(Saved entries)
•••••

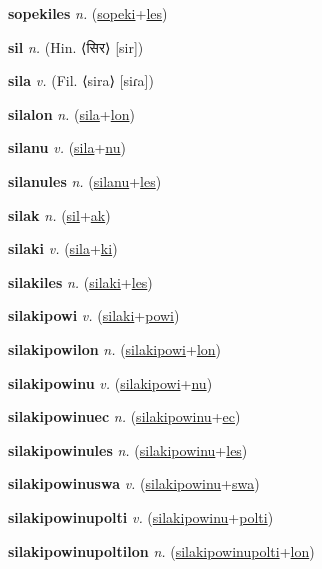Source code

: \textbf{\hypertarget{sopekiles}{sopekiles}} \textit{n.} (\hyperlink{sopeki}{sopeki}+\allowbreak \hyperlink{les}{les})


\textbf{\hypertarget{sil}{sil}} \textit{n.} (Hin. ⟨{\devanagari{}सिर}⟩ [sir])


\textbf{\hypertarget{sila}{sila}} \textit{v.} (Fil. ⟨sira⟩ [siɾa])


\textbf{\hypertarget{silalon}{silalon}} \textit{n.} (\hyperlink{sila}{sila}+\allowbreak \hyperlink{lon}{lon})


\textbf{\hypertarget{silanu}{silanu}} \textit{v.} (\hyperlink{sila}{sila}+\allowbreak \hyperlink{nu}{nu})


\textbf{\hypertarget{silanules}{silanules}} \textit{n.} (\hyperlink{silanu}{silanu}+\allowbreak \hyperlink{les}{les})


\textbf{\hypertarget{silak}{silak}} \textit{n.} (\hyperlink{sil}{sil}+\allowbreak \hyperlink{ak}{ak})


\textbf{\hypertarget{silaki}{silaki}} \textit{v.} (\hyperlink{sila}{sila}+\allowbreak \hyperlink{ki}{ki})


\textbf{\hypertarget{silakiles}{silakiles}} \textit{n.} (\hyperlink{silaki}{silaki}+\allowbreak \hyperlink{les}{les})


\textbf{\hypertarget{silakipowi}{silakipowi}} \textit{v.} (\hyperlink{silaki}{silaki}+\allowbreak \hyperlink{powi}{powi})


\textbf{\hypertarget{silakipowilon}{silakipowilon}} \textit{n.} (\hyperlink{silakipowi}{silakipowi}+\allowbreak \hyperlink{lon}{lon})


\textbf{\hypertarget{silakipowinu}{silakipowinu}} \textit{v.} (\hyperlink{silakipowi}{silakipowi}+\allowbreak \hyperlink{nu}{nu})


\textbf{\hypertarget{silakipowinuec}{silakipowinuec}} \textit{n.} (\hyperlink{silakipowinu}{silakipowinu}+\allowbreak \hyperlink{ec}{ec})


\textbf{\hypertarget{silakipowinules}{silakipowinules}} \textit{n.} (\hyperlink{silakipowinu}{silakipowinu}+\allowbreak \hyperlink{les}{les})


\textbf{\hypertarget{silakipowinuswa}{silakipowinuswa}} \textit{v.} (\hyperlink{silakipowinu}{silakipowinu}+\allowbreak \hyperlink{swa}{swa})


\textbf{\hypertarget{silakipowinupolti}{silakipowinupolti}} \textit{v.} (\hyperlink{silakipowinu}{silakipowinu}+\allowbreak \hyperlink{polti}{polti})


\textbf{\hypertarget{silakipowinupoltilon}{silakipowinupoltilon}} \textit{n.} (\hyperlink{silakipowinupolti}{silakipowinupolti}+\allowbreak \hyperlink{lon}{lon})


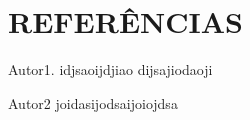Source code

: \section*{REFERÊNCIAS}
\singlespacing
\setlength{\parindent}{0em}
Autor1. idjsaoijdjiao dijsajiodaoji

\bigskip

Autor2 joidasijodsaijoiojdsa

•••••

| Assignment |
Report only the number of lines, among the records above, that contain the word "silakipowinupolti".

| Result of the task |
2